She supports withdrawing U.S. troops but only when Iraq is reasonably stable. “I mean, there’s a limit,” she says, “but I think we owe it to them to give them a shot.”
“If we leave there now, what will happen?” counters Ron Burkett, 49, a real-estate agent and former Marine who argues in favor of getting out as quickly as possible. “If we wait a year and leave there, what will happen? The answer will still be the same whether we’re there six months or whether we wait 10 years and leave.”
Anthony Lewis, 59, an audio-visual specialist, wants policymakers to brainstorm for out-of-the-box solutions.

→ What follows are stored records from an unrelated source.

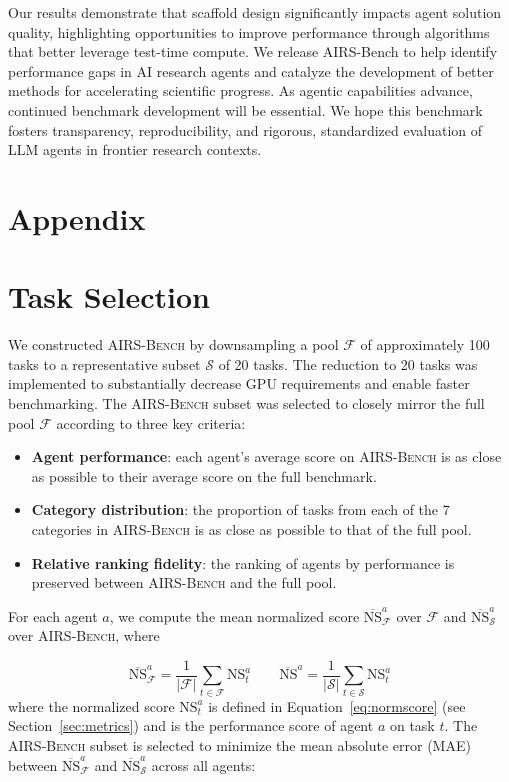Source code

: \documentclass{fairmeta}
\newcommand{\airsbench}{\textsc{AIRS-Bench}}
\begin{document}
Our results demonstrate that scaffold design significantly impacts agent solution quality, highlighting opportunities to improve performance through algorithms that better leverage test-time compute. We release AIRS-Bench to help identify performance gaps in AI research agents and catalyze the development of better methods for accelerating scientific progress. As agentic capabilities advance, continued benchmark development will be essential. We hope this benchmark fosters transparency, reproducibility, and rigorous, standardized evaluation of LLM agents in frontier research contexts.



\newpage
\appendix
\section*{Appendix}

\section{Task Selection}
\label{sec:selection-process}


We constructed \airsbench{} by downsampling a pool $\mathcal{F}$ of approximately 100 tasks to a representative subset $\mathcal{S}$ of 20 tasks. The reduction to 20 tasks was implemented to substantially decrease GPU requirements and enable faster benchmarking. The \airsbench{} subset was selected to closely mirror the full pool $\mathcal{F}$ according to three key criteria:
\begin{itemize}
    \item \textbf{Agent performance}: each agent's average score on \airsbench{} is as close as possible to their average score on the full benchmark.
    \item \textbf{Category distribution}: the proportion of tasks from each of the 7 categories in \airsbench{} is as close as possible to that of the full pool.
    \item \textbf{Relative ranking fidelity}: the ranking of agents by performance is preserved between \airsbench{} and the full pool.
\end{itemize}

For each agent $a$, we compute the mean normalized score $\overline{\text{NS}}_\mathcal{F}^a$ over $\mathcal{F}$ and $\overline{\text{NS}}^a_{\mathcal{S}}$ over \airsbench{}, where

\begin{equation}
    \overline{\text{NS}}^a_{\mathcal{F}} = \frac{1}{|\mathcal{F}|}\sum_{t \in \mathcal{F}} \text{NS}_t^a \qquad
    \overline{\text{NS}}^a = \frac{1}{|\mathcal{S}|}\sum_{t \in \mathcal{S}} \text{NS}_t^a
\end{equation} where the normalized score $\text{NS}_t^a$ is defined in Equation~\ref{eq:normscore} (see Section~\ref{sec:metrics}) and is the performance score of agent $a$ on task $t$. The \airsbench{} subset is selected to minimize the mean absolute error (MAE) between $\overline{\text{NS}}^a_\mathcal{F}$ and $\overline{\text{NS}}^a_{\mathcal{S}}$ across all agents:
\end{document}
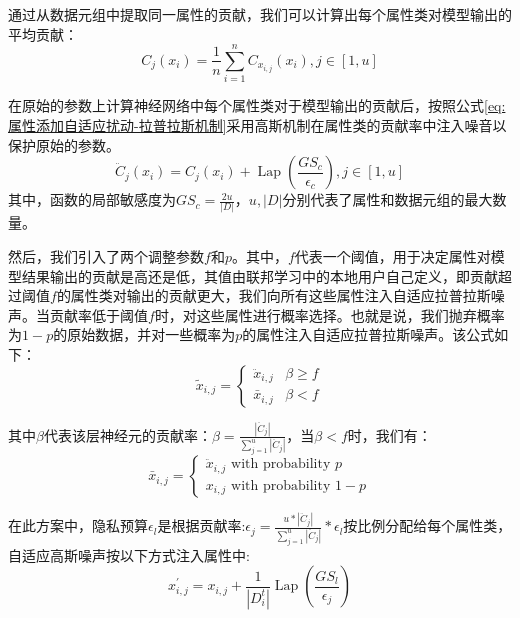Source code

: 通过从数据元组中提取同一属性的贡献，我们可以计算出每个属性类对模型输出的平均贡献：
\begin{equation}\label{eq:属性添加自适应扰动}
C_{j}\left(x_{i}\right)=\frac{1}{n} \sum_{i=1}^{n} C_{x_{i, j}}\left(x_{i}\right), j \in[1, u]
\end{equation}

在原始的参数上计算神经网络中每个属性类对于模型输出的贡献后，按照公式\ref{eq:属性添加自适应扰动-拉普拉斯机制}采用高斯机制在属性类的贡献率中注入噪音以保护原始的参数。
\begin{equation}\label{eq:属性添加自适应扰动-拉普拉斯机制}
\ddot{C}_{j}\left(x_{i}\right)=C_{j}\left(x_{i}\right)+\operatorname{Lap}\left(\frac{G S_{c}}{\epsilon_{c}}\right), j \in[1, u]
\end{equation}
其中，函数的局部敏感度为$G S_{c}=\frac{2 u}{|D|}$，$u,|D|$分别代表了属性和数据元组的最大数量。

然后，我们引入了两个调整参数$f$和$p$。其中，$f$代表一个阈值，用于决定属性对模型结果输出的贡献是高还是低，其值由联邦学习中的本地用户自己定义，即贡献超过阈值$f$的属性类对输出的贡献更大，我们向所有这些属性注入自适应拉普拉斯噪声。当贡献率低于阈值$f$时，对这些属性进行概率选择。也就是说，我们抛弃概率为$1-p$的原始数据，并对一些概率为$p$的属性注入自适应拉普拉斯噪声。该公式如下：
\begin{equation}\label{eq:神经网络加噪}
\tilde{x}_{i, j}=\left\{\begin{array}{ll}
\ddot{x}_{i, j} & \beta \geq f \\
\bar{x}_{i, j} & \beta<f
\end{array}\right.
\end{equation}

其中$\beta$代表该层神经元的贡献率：$\beta=\frac{\left|\ddot{C}_{j}\right|}{\sum_{j=1}^{u}\left|\ddot{C}_{j}\right|}$，当$\beta<f$时，我们有：
\begin{equation}\label{eq:神经网络加噪2}
\bar{x}_{i, j}=\left\{\begin{array}{l}
\ddot{x}_{i, j} \text { with probability } p \\
x_{i, j} \text { with probability } 1-p
\end{array}\right.
\end{equation}

在此方案中，隐私预算$\epsilon_{l}$是根据贡献率:$\epsilon_{j}=\frac{u *\left|\ddot{C}_{j}\right|}{\sum_{j=1}^{u}\left|\ddot{C}_{j}\right|} * \epsilon_{l}$按比例分配给每个属性类，自适应高斯噪声按以下方式注入属性中:
\begin{equation}\label{eq:神经网络加噪3}
x_{i, j}^{\prime}=x_{i, j}+\frac{1}{\left|D_{i}^{t}\right|} \operatorname{Lap}\left(\frac{G S_{l}}{\epsilon_{j}}\right)
\end{equation}

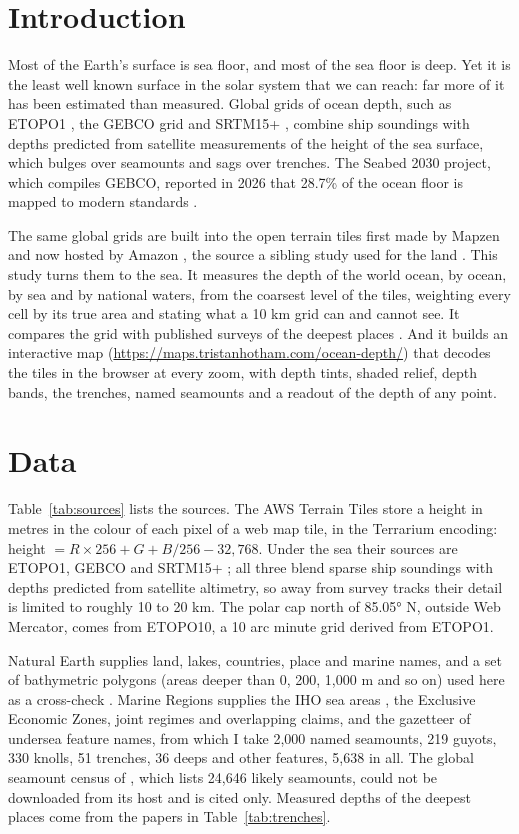 \documentclass[11pt,a4paper]{article}
\begin{document}
\section{Introduction}
Most of the Earth's surface is sea floor, and most of the sea floor is deep. Yet it is the least well known surface in the solar system that we can reach: far more of it has been estimated than measured. Global grids of ocean depth, such as ETOPO1 \citep{etopo1}, the GEBCO grid \citep{gebco} and SRTM15+ \citep{srtm15}, combine ship soundings with depths predicted from satellite measurements of the height of the sea surface, which bulges over seamounts and sags over trenches. The Seabed 2030 project, which compiles GEBCO, reported in 2026 that 28.7\% of the ocean floor is mapped to modern standards \citep{seabed2030}.

The same global grids are built into the open terrain tiles first made by Mapzen and now hosted by Amazon \citep{terraintiles, joerd}, the source a sibling study used for the land \citep{worldterrain}. This study turns them to the sea. It measures the depth of the world ocean, by ocean, by sea and by national waters, from the coarsest level of the tiles, weighting every cell by its true area and stating what a 10 km grid can and cannot see. It compares the grid with published surveys of the deepest places \citep{greenaway, bongiovanni, stewart}. And it builds an interactive map (\url{https://maps.tristanhotham.com/ocean-depth/}) that decodes the tiles in the browser at every zoom, with depth tints, shaded relief, depth bands, the trenches, named seamounts and a readout of the depth of any point.

\section{Data}
Table~\ref{tab:sources} lists the sources. The AWS Terrain Tiles store a height in metres in the colour of each pixel of a web map tile, in the Terrarium encoding: height $= R \times 256 + G + B/256 - 32{,}768$. Under the sea their sources are ETOPO1, GEBCO and SRTM15+ \citep{joerd}; all three blend sparse ship soundings with depths predicted from satellite altimetry, so away from survey tracks their detail is limited to roughly 10 to 20 km. The polar cap north of 85.05° N, outside Web Mercator, comes from ETOPO10, a 10 arc minute grid derived from ETOPO1.

Natural Earth supplies land, lakes, countries, place and marine names, and a set of bathymetric polygons (areas deeper than 0, 200, 1,000 m and so on) used here as a cross-check \citep{naturalearth}. Marine Regions supplies the IHO sea areas \citep{iho, marineregions}, the Exclusive Economic Zones, joint regimes and overlapping claims, and the gazetteer of undersea feature names, from which I take 2,000 named seamounts, 219 guyots, 330 knolls, 51 trenches, 36 deeps and other features, 5,638 in all. The global seamount census of \citet{kw2011}, which lists 24,646 likely seamounts, could not be downloaded from its host and is cited only. Measured depths of the deepest places come from the papers in Table~\ref{tab:trenches}.
\end{document}
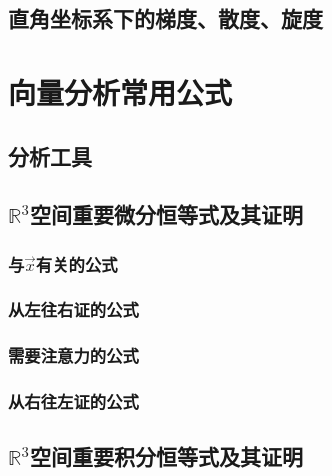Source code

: \subsection{直角坐标系下的梯度、散度、旋度}




\section{向量分析常用公式}

\subsection{分析工具}

\subsection{\texorpdfstring{$\mathbb{R}^3 $空间重要微分恒等式及其证明}{R3空间重要微分恒等式及其证明}}

\subsubsection{\texorpdfstring{与$\vec{x}$有关的公式}{与x有关的公式}}

\subsubsection{从左往右证的公式}

\subsubsection{需要注意力的公式}

\subsubsection{从右往左证的公式}

\subsection{\texorpdfstring{$\mathbb{R}^3 $空间重要积分恒等式及其证明}{R3空间重要积分恒等式及其证明}}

“We’ve tried the Army, the Navy, the Marines, and that hasn’t worked,” he says. “Somebody needs to say, ‘Switzerland knows somebody who knows somebody who knows somebody — let’s see if we can’t sit down and talk.’ What we’re doing is not working. We’ve spent millions of dollars at this. Somebody has to say, ‘Time out.’ ”
To stay or to go?
While most Americans support setting a timetable for withdrawal, they also think there will be damaging repercussions as a result.
Those surveyed said by wide margins that pulling out U.S. troops would make it more likely that a broader war in the Middle East erupts, more likely that Iraqis will die from violence and more likely that al-Qaida will use Iraq as a base for terror operations.
They were evenly split over whether staying or going makes it more likely that the U.S. would be attacked by terrorists.
“I think we keep forgetting that the war is going to come to us,” says Rafael Castro, 45, the facilities director at a Wilmington community center. “And I don’t think that America’s prepared for that — the terrorism, the way it’s growing.”
Castro and others worry, too, about the impact the war has had on the U.S. and its people, especially the troops who have served there. Talley thinks “all the time” about “just how they’re going to get on with their lives and rebuild their own lives at home with their families — all the time lost, all the deaths they’ve seen.”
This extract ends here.